New Delhi, June 29: The Centre, refusing to see the turmoil in Garo hills through Meghalaya chief minister Mukul Sangma’s eyes, has rejected a proposal for talks with the Garo National Liberation Army (GNLA) but is ready to strengthen police forces with a Rs 500-crore assistance.

Two developments in the ministry of home affairs indicate that the Centre will help the Mukul Sangma-led government but not without red lines, as Sangma’s “overtures” were rejected, The Telegraph has learnt.

Sangma last week met Union home minister Rajnath Singh to brief him about law and order in the state.

Sangma has criticised the GNLA for meddling in the recently concluded elections. However, security agencies believe that the government is in a mood to accept feelers from the outfit for talks, a move Delhi disapproves of.

“The GNLA has to be dealt with force and without compromise,” a government source said. Talks with the outfit are unlikely in the near future unless there is cessation of violence by the group, sources said.

The outfit was formed in 2009 and despite its limited strength, has become a challenge for security forces. The Narendra Modi government has taken a hard view on tackling Naxals or insurgent groups like the GNLA.

However, Sangma’s proposal to the government for strengthening police stations, particularly in Garo hills, may be accepted by the North Block. Sources said a Rs 500-crore proposal would be examined by the cabinet soon.

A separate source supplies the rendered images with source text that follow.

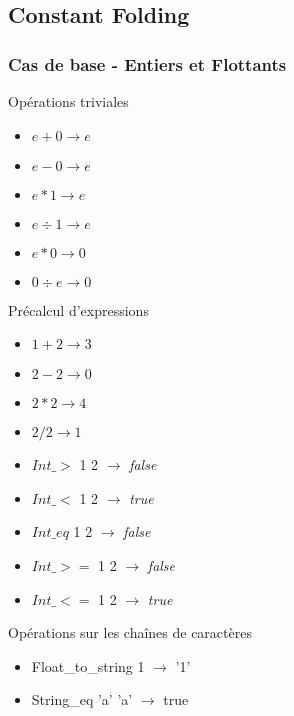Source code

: \documentclass{beamer}
\begin{document}
\subsection{Constant Folding} 

\begin{frame}
\frametitle{Cas de base - Entiers et Flottants}
Opérations triviales 
  \begin{multicols}{3}
  \begin{itemize}
    \item $e + 0 \rightarrow e $
    \item $e - 0 \rightarrow e $
    \item $e * 1 \rightarrow e $
    \item $e \div 1 \rightarrow e $
    \item $e * 0 \rightarrow 0 $
    \item $0 \div e \rightarrow 0 $
  \end{itemize}
  \end{multicols}

Précalcul d'expressions
  \begin{multicols}{2}
  \begin{itemize}
    \item $ 1 + 2 \rightarrow 3 $
    \item $ 2 - 2 \rightarrow 0 $
    \item $ 2 * 2 \rightarrow 4 $
    \item $ 2 / 2 \rightarrow 1 $
    \item $ Int\_>$ 1 2 $\rightarrow$ \emph{false}
    \item $ Int\_<$ 1 2 $\rightarrow$ \emph{true}
    \item $ Int\_eq$ 1 2 $\rightarrow$ \emph{false}
    \item $ Int\_>=$ 1 2 $\rightarrow$ \emph{false}
    \item $ Int\_<=$ 1 2 $\rightarrow$ \emph{true}
  \end{itemize}
  \end{multicols}

Opérations sur les chaînes de caractères
  \begin{multicols}{2}
  \begin{itemize}
    \item Float\_to\_string 1 $\rightarrow$ '1'
    \item String\_eq 'a' 'a' $\rightarrow$ true 
  \end{itemize}
  \end{multicols}

\end{frame}
\end{document}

Earlier this year, the outfit was believed to be willing for talks but one incident changed the ground apparently cleared for negotiations. When GNLA cadres blew up a woman’s head after accusing her of being a police informer, the idea for negotiations was lost.

In fact, the Centre is ready to step up attacks against the group. Following the killing of the woman, 15 companies (about 1,500 personnel) of central forces and five teams of the CRPF’s elite CoBRA force were despatched to Garo hills. Since then, the forces have been taking on the rebels, whose chief, former deputy superintendent of police Champion R. Sangma, is in police custody. Currently, the outfit’s “commander-in-chief” is said to be leading the offensive against security forces.

The Centre is ready to send another 1,000 central forces to Garo hills, along with five more CoBRA. The clash between security forces and rebels would get fiercer as intelligence reports suggest that the outfit is losing whatever little public support it enjoyed in its pocket boroughs.

Meghalaya’s Khasi hills have found some respite from the Hynniewtrep National Liberation Council but Garo hills continues to remain on the boil. Settlements have to be reached with the A’chik National Volunteer Council and other smaller groups that are engaged in extortion and remain an irritant for the security forces. Their activitivies have compelled the government to dedicate resources not only to insurgency but also to guard the Indo-Bangla border.